Riccardo Novaro bar Il Giardino Armonico / Giovanni Antonini
Friedemann Engelbrecht producer Tobias Lehmann engineer

Giovanni Antonini and Il Giardino Armonico once again come up trumps in their seemingly haphazard selection of symphonies from during and after Haydn’s Sturm und Drang period. Only seemingly so: there’s a clear link between the anarchy of Cimarosa’s buffo scena Il maestro di cappella and the pantomime of Il distratto, a symphony assembled from the orchestral music for an Eszterháza comedy. This is the six-movement symphony that famously features the orchestra tuning up a few bars into the finale, not to mention itself becoming distracted, in the first movement, on an unresolving subdominant chord before suddenly realising why it had gone there in the first place. It would be easy to play this purely for laughs but Antonini and his players are suitably straight-faced, and the jokes come off all the better for it. Riccardo Novaro, too, is in fine voice as the stuck-up Kapellmeister who is sent up by his players.
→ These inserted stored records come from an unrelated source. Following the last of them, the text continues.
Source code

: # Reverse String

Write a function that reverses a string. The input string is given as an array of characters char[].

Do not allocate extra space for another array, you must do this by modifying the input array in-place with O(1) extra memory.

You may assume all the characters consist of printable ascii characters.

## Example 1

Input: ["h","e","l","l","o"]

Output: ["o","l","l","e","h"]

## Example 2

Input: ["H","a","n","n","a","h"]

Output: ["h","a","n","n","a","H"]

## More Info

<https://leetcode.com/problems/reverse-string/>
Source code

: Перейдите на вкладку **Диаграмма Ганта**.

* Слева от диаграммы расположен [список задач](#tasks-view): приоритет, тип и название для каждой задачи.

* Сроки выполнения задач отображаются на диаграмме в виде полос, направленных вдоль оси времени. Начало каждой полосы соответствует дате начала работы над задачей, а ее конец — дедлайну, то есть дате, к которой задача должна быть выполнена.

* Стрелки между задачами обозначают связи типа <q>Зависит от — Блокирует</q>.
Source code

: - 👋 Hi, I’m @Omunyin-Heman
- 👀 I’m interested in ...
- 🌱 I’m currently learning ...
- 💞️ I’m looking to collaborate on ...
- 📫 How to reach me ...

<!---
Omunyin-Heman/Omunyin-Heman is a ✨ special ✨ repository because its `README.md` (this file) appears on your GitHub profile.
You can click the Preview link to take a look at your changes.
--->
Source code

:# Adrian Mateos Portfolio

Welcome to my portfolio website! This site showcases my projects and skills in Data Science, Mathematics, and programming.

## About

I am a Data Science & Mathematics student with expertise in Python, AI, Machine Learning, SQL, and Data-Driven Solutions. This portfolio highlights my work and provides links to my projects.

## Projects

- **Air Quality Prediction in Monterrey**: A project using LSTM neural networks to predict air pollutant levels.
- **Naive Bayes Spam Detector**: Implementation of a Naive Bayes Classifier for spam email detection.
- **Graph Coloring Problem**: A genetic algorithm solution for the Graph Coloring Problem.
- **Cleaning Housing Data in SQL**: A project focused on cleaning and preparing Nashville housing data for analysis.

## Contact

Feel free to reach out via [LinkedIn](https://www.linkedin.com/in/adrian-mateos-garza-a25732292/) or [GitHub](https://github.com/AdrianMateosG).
There’s more in this vein. Symphony No 70 is another ‘entertainment’ symphony – at least until its finale, where Sturm und Drang breaks through once again in a fierce contrapuntal cock-fight in which a five-note knocking motif finds itself doing duty as tune, accompaniment and fugal tag. Thomas Fey’s Heidelberg recording played around with the timing and tempo of the tag, distorting the whole architecture of this remarkable movement. Antonini once again plays it straight and shows that the subversiveness is all in the music – you only have to trust it. Fey, it seems, doesn’t, and it falls flat; Antonini does and you find yourself hitting repeat to catch it all over again.

The earlier volume plays with ideas of isolation – Haydn himself was cut off from the outside world, he maintained, ‘and so I had to become original’. Thus the aria Solo e pensoso finds itself amplified through proximity with a pair of masterpieces – the inexplicably underrated Tempora mutantur and Symphony No 42, in which Haydn first manages to synthesise the terseness of Sturm und Drang with an expansiveness of form and expression – and one of the finest of the earliest symphonies, No 4, with its foreboding central Nachtmusik movement. There’s the overture to L’isola disabitata as well: as much a nascent tone poem as the prelude to an evening at the theatre.

As in the previous volumes, the orchestral performance is breathtaking in its accuracy – the sort of Haydn-playing you dream of. They’ve set themselves another 15 years to complete this cycle (fingers crossed), and if we’re all still around for the composer’s 2032 tercentenary, this may well become the period-instrument Haydn cycle by which all others are measured.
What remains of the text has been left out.